Adversary Emulation, Evasion and Custom Tradecraft // Field Brief

AV and EDR Evasion Concepts

AV and EDR Evasion Concepts is presented here as a field note for offensive security work. The emphasis is on attack surface, validation logic, common failure patterns, operator choices and the public references worth keeping nearby during a live assessment.
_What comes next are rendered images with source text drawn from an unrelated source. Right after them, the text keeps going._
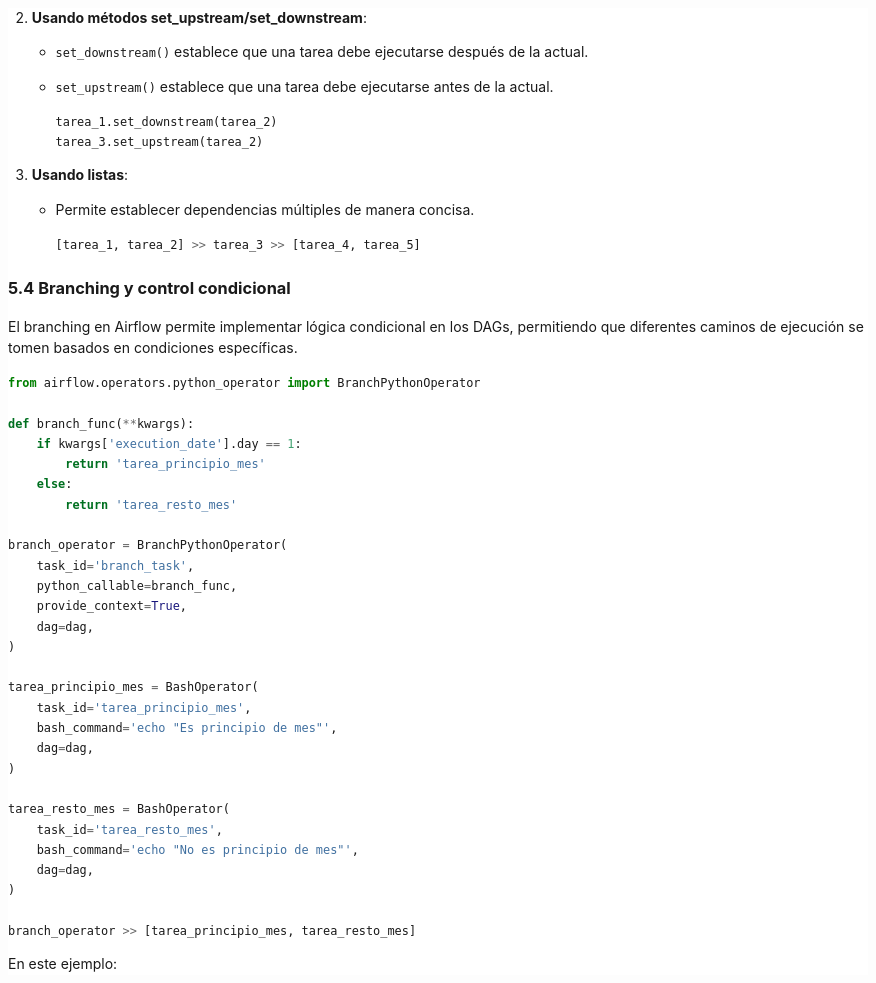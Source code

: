 2. **Usando métodos set_upstream/set_downstream**:
   - `set_downstream()` establece que una tarea debe ejecutarse después de la actual.
   - `set_upstream()` establece que una tarea debe ejecutarse antes de la actual.

     ```python
     tarea_1.set_downstream(tarea_2)
     tarea_3.set_upstream(tarea_2)
     ```

3. **Usando listas**:
   - Permite establecer dependencias múltiples de manera concisa.

     ```python
     [tarea_1, tarea_2] >> tarea_3 >> [tarea_4, tarea_5]
     ```

### 5.4 Branching y control condicional

El branching en Airflow permite implementar lógica condicional en los DAGs, permitiendo que diferentes caminos de ejecución se tomen basados en condiciones específicas.

```python
from airflow.operators.python_operator import BranchPythonOperator

def branch_func(**kwargs):
    if kwargs['execution_date'].day == 1:
        return 'tarea_principio_mes'
    else:
        return 'tarea_resto_mes'

branch_operator = BranchPythonOperator(
    task_id='branch_task',
    python_callable=branch_func,
    provide_context=True,
    dag=dag,
)

tarea_principio_mes = BashOperator(
    task_id='tarea_principio_mes',
    bash_command='echo "Es principio de mes"',
    dag=dag,
)

tarea_resto_mes = BashOperator(
    task_id='tarea_resto_mes',
    bash_command='echo "No es principio de mes"',
    dag=dag,
)

branch_operator >> [tarea_principio_mes, tarea_resto_mes]
```

En este ejemplo:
field noteassessment referencepublic sources

Why it matters in practice

AV and EDR Evasion Concepts matters because it shapes how an operator scopes the work, chooses validation steps, prioritizes evidence and explains risk. The point is not to accumulate trivia; it is to understand which control boundary is in play and how that boundary can fail under realistic pressure.

Primary coverage

  • Tie every evasion attempt to a question about detection logic or control gaps.
  • Measure behaviour before and after changes rather than stacking folklore-based bypasses blindly.
  • Distinguish prevention failure from telemetry failure; both matter, but they answer different questions.
  • Keep OPSEC in mind: a noisy bypass can answer the engagement question while still being the wrong operational choice.

Selected public references

Write findings in terms of trust crossed, scope enlarged and business or operational effect reached. That keeps the note useful whether you are validating a lab, an internal research target or a live customer environment.